Activity:
Look through the entries below and extract exactly the lines from the one containing "su nezavisne za" through the one containing "s \) (stacionarnost", ends included.

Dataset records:
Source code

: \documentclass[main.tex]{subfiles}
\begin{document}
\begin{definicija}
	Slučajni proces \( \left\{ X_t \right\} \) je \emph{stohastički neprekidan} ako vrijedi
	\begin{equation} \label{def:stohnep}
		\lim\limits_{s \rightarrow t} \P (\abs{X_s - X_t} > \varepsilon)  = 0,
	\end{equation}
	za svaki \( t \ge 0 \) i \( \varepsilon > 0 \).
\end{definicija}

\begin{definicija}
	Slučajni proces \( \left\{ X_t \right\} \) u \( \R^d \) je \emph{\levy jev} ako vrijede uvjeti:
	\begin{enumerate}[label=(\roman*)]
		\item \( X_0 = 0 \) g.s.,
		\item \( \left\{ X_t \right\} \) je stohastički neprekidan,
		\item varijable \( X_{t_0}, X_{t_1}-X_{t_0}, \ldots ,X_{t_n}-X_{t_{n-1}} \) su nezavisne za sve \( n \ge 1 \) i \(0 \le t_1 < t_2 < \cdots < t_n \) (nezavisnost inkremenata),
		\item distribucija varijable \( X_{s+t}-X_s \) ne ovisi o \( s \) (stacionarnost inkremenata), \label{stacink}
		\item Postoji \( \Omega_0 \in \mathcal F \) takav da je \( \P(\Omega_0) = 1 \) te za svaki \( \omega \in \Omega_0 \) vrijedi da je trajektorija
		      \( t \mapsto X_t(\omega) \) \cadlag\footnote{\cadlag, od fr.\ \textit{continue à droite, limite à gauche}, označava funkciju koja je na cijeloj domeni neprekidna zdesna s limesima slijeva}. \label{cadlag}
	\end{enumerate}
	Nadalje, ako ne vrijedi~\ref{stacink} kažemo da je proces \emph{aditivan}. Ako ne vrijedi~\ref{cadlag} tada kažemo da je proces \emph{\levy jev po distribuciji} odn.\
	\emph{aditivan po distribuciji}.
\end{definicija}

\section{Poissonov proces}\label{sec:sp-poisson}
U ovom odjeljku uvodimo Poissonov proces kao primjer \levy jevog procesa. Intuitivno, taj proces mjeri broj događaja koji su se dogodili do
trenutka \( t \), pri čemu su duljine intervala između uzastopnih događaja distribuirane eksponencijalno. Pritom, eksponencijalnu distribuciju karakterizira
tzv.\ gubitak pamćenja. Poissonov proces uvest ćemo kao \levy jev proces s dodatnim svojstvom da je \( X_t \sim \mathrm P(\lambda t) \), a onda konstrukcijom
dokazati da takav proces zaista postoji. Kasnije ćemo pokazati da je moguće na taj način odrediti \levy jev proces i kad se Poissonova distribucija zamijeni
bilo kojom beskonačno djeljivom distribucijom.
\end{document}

Result of this exercise:
		\item varijable \( X_{t_0}, X_{t_1}-X_{t_0}, \ldots ,X_{t_n}-X_{t_{n-1}} \) su nezavisne za sve \( n \ge 1 \) i \(0 \le t_1 < t_2 < \cdots < t_n \) (nezavisnost inkremenata),
		\item distribucija varijable \( X_{s+t}-X_s \) ne ovisi o \( s \) (stacionarnost inkremenata), \label{stacink}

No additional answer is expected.